Hack 52 Scraping Amazon.com Product Reviews

While Amazon.com has made some reviews available through their Web Services API, most are available only at the Amazon.com web site, requiring a little screen scraping to grab them .

If you've written a book called Spidering Hacks and you're interested to hear what people are saying about it, you could run off to Amazon.com each and every day to check out the reviews. Well, you certainly could, but you wouldn't, else you'd deserve every bad comment that came your way. Here's a way to integrate Amazon.com reviews with your web site. Unlike linking or monitoringreviews for changes , this puts the entire text of Amazon.com reviews into your own pages.
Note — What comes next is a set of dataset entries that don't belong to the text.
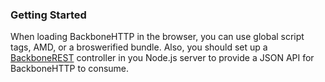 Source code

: ### Getting Started

When loading BackboneHTTP in the browser, you can use global script tags, AMD, or a broswerified bundle. Also, you should set up a [BackboneREST](./backbone-rest.html) controller in you Node.js server to provide a JSON API for BackboneHTTP to consume.

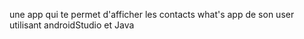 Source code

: une app qui te permet d'afficher les contacts what's app de son user utilisant androidStudio et Java 
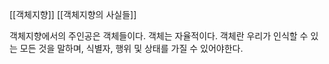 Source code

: [[객체지향]]
[[객체지향의 사실들]]


객체지향에서의 주인공은 객체들이다. 
객체는 자율적이다.
객체란 우리가 인식할 수 있는 모든 것을 말하며, 식별자, 행위 및 상태를 가질 수 있어야한다.
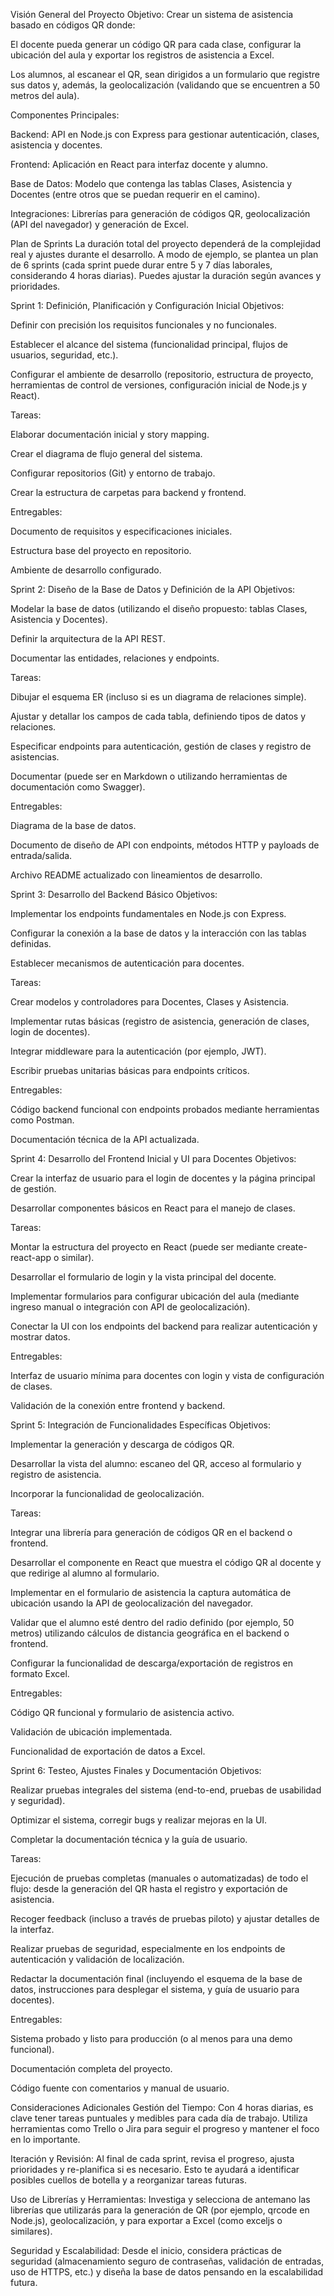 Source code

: Visión General del Proyecto
Objetivo:
Crear un sistema de asistencia basado en códigos QR donde:

El docente pueda generar un código QR para cada clase, configurar la ubicación del aula y exportar los registros de asistencia a Excel.

Los alumnos, al escanear el QR, sean dirigidos a un formulario que registre sus datos y, además, la geolocalización (validando que se encuentren a 50 metros del aula).

Componentes Principales:

Backend: API en Node.js con Express para gestionar autenticación, clases, asistencia y docentes.

Frontend: Aplicación en React para interfaz docente y alumno.

Base de Datos: Modelo que contenga las tablas Clases, Asistencia y Docentes (entre otros que se puedan requerir en el camino).

Integraciones: Librerías para generación de códigos QR, geolocalización (API del navegador) y generación de Excel.

Plan de Sprints
La duración total del proyecto dependerá de la complejidad real y ajustes durante el desarrollo. A modo de ejemplo, se plantea un plan de 6 sprints (cada sprint puede durar entre 5 y 7 días laborales, considerando 4 horas diarias). Puedes ajustar la duración según avances y prioridades.

Sprint 1: Definición, Planificación y Configuración Inicial
Objetivos:

Definir con precisión los requisitos funcionales y no funcionales.

Establecer el alcance del sistema (funcionalidad principal, flujos de usuarios, seguridad, etc.).

Configurar el ambiente de desarrollo (repositorio, estructura de proyecto, herramientas de control de versiones, configuración inicial de Node.js y React).

Tareas:

Elaborar documentación inicial y story mapping.

Crear el diagrama de flujo general del sistema.

Configurar repositorios (Git) y entorno de trabajo.

Crear la estructura de carpetas para backend y frontend.

Entregables:

Documento de requisitos y especificaciones iniciales.

Estructura base del proyecto en repositorio.

Ambiente de desarrollo configurado.

Sprint 2: Diseño de la Base de Datos y Definición de la API
Objetivos:

Modelar la base de datos (utilizando el diseño propuesto: tablas Clases, Asistencia y Docentes).

Definir la arquitectura de la API REST.

Documentar las entidades, relaciones y endpoints.

Tareas:

Dibujar el esquema ER (incluso si es un diagrama de relaciones simple).

Ajustar y detallar los campos de cada tabla, definiendo tipos de datos y relaciones.

Especificar endpoints para autenticación, gestión de clases y registro de asistencias.

Documentar (puede ser en Markdown o utilizando herramientas de documentación como Swagger).

Entregables:

Diagrama de la base de datos.

Documento de diseño de API con endpoints, métodos HTTP y payloads de entrada/salida.

Archivo README actualizado con lineamientos de desarrollo.

Sprint 3: Desarrollo del Backend Básico
Objetivos:

Implementar los endpoints fundamentales en Node.js con Express.

Configurar la conexión a la base de datos y la interacción con las tablas definidas.

Establecer mecanismos de autenticación para docentes.

Tareas:

Crear modelos y controladores para Docentes, Clases y Asistencia.

Implementar rutas básicas (registro de asistencia, generación de clases, login de docentes).

Integrar middleware para la autenticación (por ejemplo, JWT).

Escribir pruebas unitarias básicas para endpoints críticos.

Entregables:

Código backend funcional con endpoints probados mediante herramientas como Postman.

Documentación técnica de la API actualizada.

Sprint 4: Desarrollo del Frontend Inicial y UI para Docentes
Objetivos:

Crear la interfaz de usuario para el login de docentes y la página principal de gestión.

Desarrollar componentes básicos en React para el manejo de clases.

Tareas:

Montar la estructura del proyecto en React (puede ser mediante create-react-app o similar).

Desarrollar el formulario de login y la vista principal del docente.

Implementar formularios para configurar ubicación del aula (mediante ingreso manual o integración con API de geolocalización).

Conectar la UI con los endpoints del backend para realizar autenticación y mostrar datos.

Entregables:

Interfaz de usuario mínima para docentes con login y vista de configuración de clases.

Validación de la conexión entre frontend y backend.

Sprint 5: Integración de Funcionalidades Específicas
Objetivos:

Implementar la generación y descarga de códigos QR.

Desarrollar la vista del alumno: escaneo del QR, acceso al formulario y registro de asistencia.

Incorporar la funcionalidad de geolocalización.

Tareas:

Integrar una librería para generación de códigos QR en el backend o frontend.

Desarrollar el componente en React que muestra el código QR al docente y que redirige al alumno al formulario.

Implementar en el formulario de asistencia la captura automática de ubicación usando la API de geolocalización del navegador.

Validar que el alumno esté dentro del radio definido (por ejemplo, 50 metros) utilizando cálculos de distancia geográfica en el backend o frontend.

Configurar la funcionalidad de descarga/exportación de registros en formato Excel.

Entregables:

Código QR funcional y formulario de asistencia activo.

Validación de ubicación implementada.

Funcionalidad de exportación de datos a Excel.

Sprint 6: Testeo, Ajustes Finales y Documentación
Objetivos:

Realizar pruebas integrales del sistema (end-to-end, pruebas de usabilidad y seguridad).

Optimizar el sistema, corregir bugs y realizar mejoras en la UI.

Completar la documentación técnica y la guía de usuario.

Tareas:

Ejecución de pruebas completas (manuales o automatizadas) de todo el flujo: desde la generación del QR hasta el registro y exportación de asistencia.

Recoger feedback (incluso a través de pruebas piloto) y ajustar detalles de la interfaz.

Realizar pruebas de seguridad, especialmente en los endpoints de autenticación y validación de localización.

Redactar la documentación final (incluyendo el esquema de la base de datos, instrucciones para desplegar el sistema, y guía de usuario para docentes).

Entregables:

Sistema probado y listo para producción (o al menos para una demo funcional).

Documentación completa del proyecto.

Código fuente con comentarios y manual de usuario.

Consideraciones Adicionales
Gestión del Tiempo:
Con 4 horas diarias, es clave tener tareas puntuales y medibles para cada día de trabajo. Utiliza herramientas como Trello o Jira para seguir el progreso y mantener el foco en lo importante.

Iteración y Revisión:
Al final de cada sprint, revisa el progreso, ajusta prioridades y re-planifica si es necesario. Esto te ayudará a identificar posibles cuellos de botella y a reorganizar tareas futuras.

Uso de Librerías y Herramientas:
Investiga y selecciona de antemano las librerías que utilizarás para la generación de QR (por ejemplo, qrcode en Node.js), geolocalización, y para exportar a Excel (como exceljs o similares).

Seguridad y Escalabilidad:
Desde el inicio, considera prácticas de seguridad (almacenamiento seguro de contraseñas, validación de entradas, uso de HTTPS, etc.) y diseña la base de datos pensando en la escalabilidad futura.

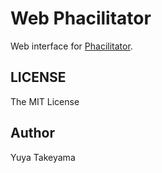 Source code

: Web Phacilitator
================

Web interface for [Phacilitator](https://github.com/yuyat-takeyama/phacilitator).

LICENSE
-------

The MIT License

Author
------

Yuya Takeyama
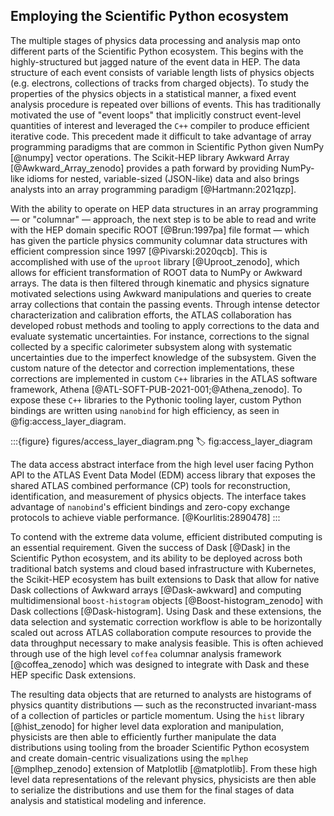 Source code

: ## Employing the Scientific Python ecosystem

The multiple stages of physics data processing and analysis map onto different parts of the Scientific Python ecosystem.
This begins with the highly-structured but jagged nature of the event data in HEP.
The data structure of each event consists of variable length lists of physics objects (e.g. electrons, collections of tracks from charged objects).
To study the properties of the physics objects in a statistical manner, a fixed event analysis procedure is repeated over billions of events.
This has traditionally motivated the use of "event loops" that implicitly construct event-level quantities of interest and leveraged the `C++` compiler to produce efficient iterative code.
This precedent made it difficult to take advantage of array programming paradigms that are common in Scientific Python given NumPy [@numpy] vector operations.
The Scikit-HEP library Awkward Array [@Awkward_Array_zenodo] provides a path forward by providing NumPy-like idioms for nested, variable-sized (JSON-like) data and also brings analysts into an array programming paradigm [@Hartmann:2021qzp].

With the ability to operate on HEP data structures in an array programming &mdash; or "columnar" &mdash; approach, the next step is to be able to read and write with the HEP domain specific ROOT [@Brun:1997pa] file format &mdash; which has given the particle physics community columnar data structures with efficient compression since 1997 [@Pivarski:2020qcb].
This is accomplished with use of the `uproot` library [@Uproot_zenodo], which allows for efficient transformation of ROOT data to NumPy or Awkward arrays.
The data is then filtered through kinematic and physics signature motivated selections using Awkward manipulations and queries to create array collections that contain the passing events.
Through intense detector characterization and calibration efforts, the ATLAS collaboration has developed robust methods and tooling to apply corrections to the data and evaluate systematic uncertainties.
For instance, corrections to the signal collected by a specific calorimeter subsystem along with systematic uncertainties due to the imperfect knowledge of the subsystem.
Given the custom nature of the detector and correction implementations, these corrections are implemented in custom `C++` libraries in the ATLAS software framework, Athena [@ATL-SOFT-PUB-2021-001;@Athena_zenodo].
To expose these `C++` libraries to the Pythonic tooling layer, custom Python bindings are written using `nanobind` for high efficiency, as seen in @fig:access_layer_diagram.

:::{figure} figures/access_layer_diagram.png
:label: fig:access_layer_diagram

The data access abstract interface from the high level user facing Python API to the ATLAS Event Data Model (EDM) access library that exposes the shared ATLAS combined performance (CP) tools for reconstruction, identification, and measurement of physics objects.
The interface takes advantage of `nanobind`'s efficient bindings and zero-copy exchange protocols to achieve viable performance. [@Kourlitis:2890478]
:::

To contend with the extreme data volume, efficient distributed computing is an essential requirement.
Given the success of Dask [@Dask] in the Scientific Python ecosystem, and its ability to be deployed across both traditional batch systems and cloud based infrastructure with Kubernetes, the Scikit-HEP ecosystem has built extensions to Dask that allow for native Dask collections of Awkward arrays [@Dask-awkward] and computing multidimensional `boost-histogram` objects [@Boost-histogram_zenodo] with Dask collections [@Dask-histogram].
Using Dask and these extensions, the data selection and systematic correction workflow is able to be horizontally scaled out across ATLAS collaboration compute resources to provide the data throughput necessary to make analysis feasible.
This is often achieved through use of the high level `coffea` columnar analysis framework [@coffea_zenodo] which was designed to integrate with Dask and these HEP specific Dask extensions.

The resulting data objects that are returned to analysts are histograms of physics quantity distributions &mdash; such as the reconstructed invariant-mass of a collection of particles or particle momentum.
Using the `hist` library [@hist_zenodo] for higher level data exploration and manipulation, physicists are then able to efficiently further manipulate the data distributions using tooling from the broader Scientific Python ecosystem and create domain-centric visualizations using the `mplhep` [@mplhep_zenodo] extension of Matplotlib [@matplotlib].
From these high level data representations of the relevant physics, physicists are then able to serialize the distributions and use them for the final stages of data analysis and statistical modeling and inference.
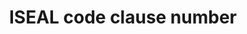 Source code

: ---
title: 'ISEAL code clause number'
field: 'is.identifier.clause'
slug: 'global-iseal-code-clause-number'
description: 'Associated specific clause(s) from an ISEAL code of practice'
comment: 'select from control list'
required: False
vocabulary: 'global-iseal-code-clause-number.txt'
module: 'Scope'
cluster: 'Global'
policy: 'Controlled value. Multi select from control list.'
--- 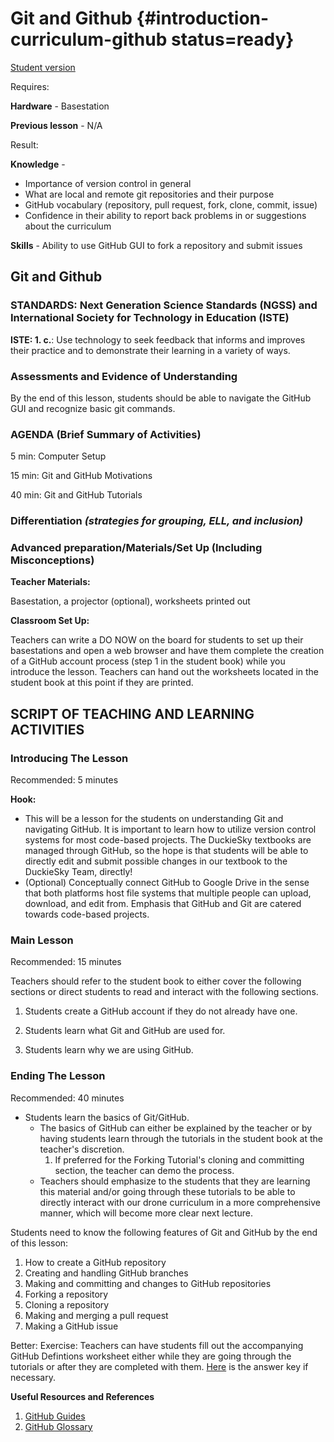 # Git and Github {#introduction-curriculum-github status=ready}

[Student version](+duckiesky_high_school_student#introduction-curriculum-github)

<div class='requirements' markdown='1'>


Requires: 

**Hardware** - Basestation
   
**Previous lesson** - N/A


Result: 

**Knowledge** - 

- Importance of version control in general
- What are local and remote git repositories and their purpose
- GitHub vocabulary (repository, pull request, fork, clone, commit, issue)
- Confidence in their ability to report back problems in or suggestions about the curriculum


**Skills** - Ability to use GitHub GUI to fork a repository and submit issues

</div>

## Git and Github


### STANDARDS: Next Generation Science Standards (NGSS) and International Society for Technology in Education (ISTE)

__ISTE: 1. c.__: Use technology to seek feedback that informs and improves their practice and to demonstrate their learning in a variety of ways.

### Assessments and Evidence of Understanding
By the end of this lesson, students should be able to navigate the GitHub GUI and recognize basic git commands.

### AGENDA (Brief Summary of Activities)

5 min: Computer Setup

15 min: Git and GitHub Motivations

40 min: Git and GitHub Tutorials

### Differentiation _(strategies for grouping, ELL, and inclusion)_


### Advanced preparation/Materials/Set Up (Including Misconceptions)

**Teacher Materials:**

Basestation, a projector (optional), worksheets printed out 

**Classroom Set Up:**

Teachers can write a DO NOW on the board for students to set up their basestations and open a web browser and have them complete the creation of a GitHub account process (step 1 in the student book) while you introduce the lesson. Teachers can hand out the worksheets located in the student book at this point if they are printed.


## SCRIPT OF TEACHING AND LEARNING ACTIVITIES


### Introducing The Lesson

Recommended: 5 minutes

**Hook:**

-  This will be a lesson for the students on understanding Git and navigating GitHub. It is important to learn how to utilize version control systems for most code-based projects. The DuckieSky textbooks are managed through GitHub, so the hope is that students will be able to directly edit and submit possible changes in our textbook to the DuckieSky Team, directly!
- (Optional) Conceptually connect GitHub to Google Drive in the sense that both platforms host file systems that multiple people can upload, download, and edit from. Emphasis that GitHub and Git are catered towards code-based projects.


### Main Lesson

Recommended: 15 minutes

Teachers should refer to the student book to either cover the following sections or direct students to read and interact with the following sections.

1. Students create a GitHub account if they do not already have one.

2. Students learn what Git and GitHub are used for.

3. Students learn why we are using GitHub.


### Ending The Lesson

Recommended: 40 minutes

- Students learn the basics of Git/GitHub.
    - The basics of GitHub can either be explained by the teacher or by having students learn through the tutorials in the student book at the teacher's discretion.
        1. If preferred for the Forking Tutorial's cloning and committing section, the teacher can demo the process.
    - Teachers should emphasize to the students that they are learning this material and/or going through these tutorials to be able to directly interact with our drone curriculum in a more comprehensive manner, which will become more clear next lecture. 



Students need to know the following features of Git and GitHub by the end of this lesson:

1. How to create a GitHub repository
2. Creating and handling GitHub branches
3. Making and committing and changes to GitHub repositories
4. Forking a repository
5. Cloning a repository
6. Making and merging a pull request
7. Making a GitHub issue 

Better: Exercise: Teachers can have students fill out the accompanying GitHub Defintions worksheet either while they are going through the tutorials or after they are completed with them. [Here](https://drive.google.com/file/d/1_VnUXQejhmLyc5guR0zxH6mZKQFTAFXW/view?usp=sharing) is the answer key if necessary.

**Useful Resources and References**

1. [GitHub Guides](https://guides.github.com/)
2. [GitHub Glossary](https://docs.github.com/en/github/getting-started-with-github/github-glossary) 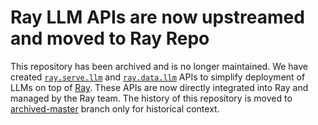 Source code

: # Ray LLM APIs are now upstreamed and moved to Ray Repo

This repository has been archived and is no longer maintained. We have created [`ray.serve.llm`](https://docs.ray.io/en/master/serve/api/index.html#llm-api) and [`ray.data.llm`](https://docs.ray.io/en/master/data/api/llm.html) APIs to simplify deployment of LLMs on top of [Ray](https://docs.ray.io/en/latest/). These APIs are now directly integrated into Ray and managed by the Ray team. The history of this repository is moved to [archived-master](https://github.com/ray-project/ray-llm/tree/archived-master) branch only for historical context.
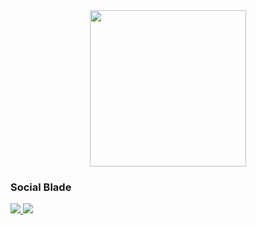 <div id="header" align="center">
  <img src="https://media.giphy.com/media/v1.Y2lkPTc5MGI3NjExbWF2MmxraXM3dmV6ZGIyNWNrdnBuajcyYXl4ZWtkcjlxcnB5ZXIwZiZlcD12MV9pbnRlcm5hbF9naWZfYnlfaWQmY3Q9Zw/qgQUggAC3Pfv687qPC/giphy.gif" width="250"> 
</div>

<h3>Social Blade</h3>
<div id="socials">
  <a href="www.linkedin.com/in/dailywithhuncseh-gabor0312" target="_blank">
    <img src="https://img.shields.io/badge/LinkedIn-%230A66C2?style=social&logo=LinkedIn&link=www.linkedin.com%2Fin%2Fdailywithhuncseh-gabor0312">
  </a>
  <a href="https://www.facebook.com/gabor.cseh.147/" target="_blank">
    <img src="https://img.shields.io/badge/Facebook-%230866FF?style=social&logo=Facebook&link=https%3A%2F%2Fwww.facebook.com%2Fgabor.cseh.147%2F">
  </a>
</div>
<!-- <a href="www.linkedin.com/in/dailywithhuncseh-gabor0312">LinkedIn</a> -->
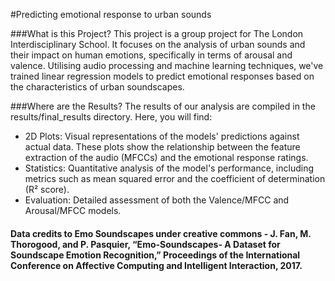 #Predicting emotional response to urban sounds  

###What is this Project?
This project is a group project for The London Interdisciplinary School. It focuses on the analysis of urban sounds and their impact on human emotions, specifically in terms of arousal and valence. Utilising audio processing and machine learning techniques, we've trained linear regression models to predict emotional responses based on the characteristics of urban soundscapes.  

###Where are the Results?
The results of our analysis are compiled in the results/final_results directory. Here, you will find:

- 2D Plots: Visual representations of the models' predictions against actual data. These plots show the relationship between the feature extraction of the audio (MFCCs) and the emotional response ratings.
- Statistics: Quantitative analysis of the model's performance, including metrics such as mean squared error and the coefficient of determination (R² score).
- Evaluation: Detailed assessment of both the Valence/MFCC and Arousal/MFCC models. 


#### Data credits to Emo Soundscapes under creative commons - J. Fan, M. Thorogood, and P. Pasquier, “Emo-Soundscapes- A Dataset for Soundscape Emotion Recognition,” Proceedings of the International Conference on Affective Computing and Intelligent Interaction, 2017. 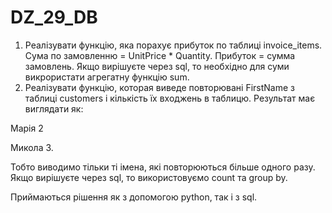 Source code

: # DZ_29_DB
1) Реалізувати функцію, яка порахує прибуток по таблиці invoice_items.
Сума по замовленню = UnitPrice * Quantity.
Прибуток = сумма замовлень. Якщо вирішуєте через sql,
то необхідно для суми викрористати агрегатну функцію sum.
2) Реалізувати функцію, которая виведе повторювані FirstName з таблиці customers
і кількість їх входжень в таблицю. Результат має виглядати як:

Марія 2

Микола 3.

Тобто виводимо тільки ті імена, які повторюються більше одного разу.
Якщо вирішуєте через sql, то використовуємо count та group by.

Приймаються рішення як з допомогою python, так і з sql.
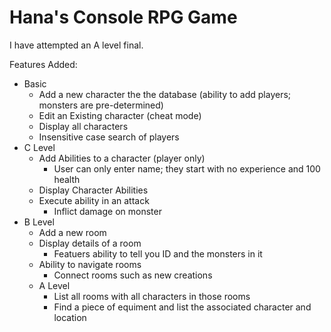 # Hana's Console RPG Game #

I have attempted an A level final.

Features Added:
- Basic
  - Add a new character the the database (ability to add players; monsters are pre-determined)
  - Edit an Existing character (cheat mode)
  - Display all characters
  - Insensitive case search of players
- C Level
  - Add Abilities to a character (player only)
    - User can only enter name; they start with no experience and 100 health
  - Display Character Abilities
  - Execute ability in an attack
    - Inflict damage on monster
- B Level
  - Add a new room
  - Display details of a room
    - Featuers ability to tell you ID and the monsters in it
  - Ability to navigate rooms
    - Connect rooms such as new creations
  - A Level
    - List all rooms with all characters in those rooms
    - Find a piece of equiment and list the associated character and location
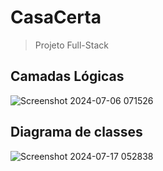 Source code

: # CasaCerta

> Projeto Full-Stack

## Camadas Lógicas

![Screenshot 2024-07-06 071526](https://github.com/alissonfgc/course-spring-boot-jpa/assets/72516014/e831298b-3966-4afa-84ba-e76b25f4aa8c)

## Diagrama de classes

![Screenshot 2024-07-17 052838](https://github.com/user-attachments/assets/81aeb727-6e8a-4c2d-80bb-627a1cdec1d6)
The easiest and most reliable way to access customer reviews programmatically is through Amazon.com's Web Services API. Unfortunately, the API gives only a small window to the larger number of reviews available. An API query for the book Cluetrain Manifesto , for example, includes only three user reviews. If you visit the reviewpage for that book, though, you'll find 128 reviews. To dig deeper into the reviews available on Amazon.com and use all of them on your own web site, you'll need to spelunk a bit further into scripting.

The Code

This Perl script builds a URL to the review page for a given ASIN, uses regular expressions to find the reviews, and breaks the review into its pieces: rating, title, date, reviewer, and the text of the review.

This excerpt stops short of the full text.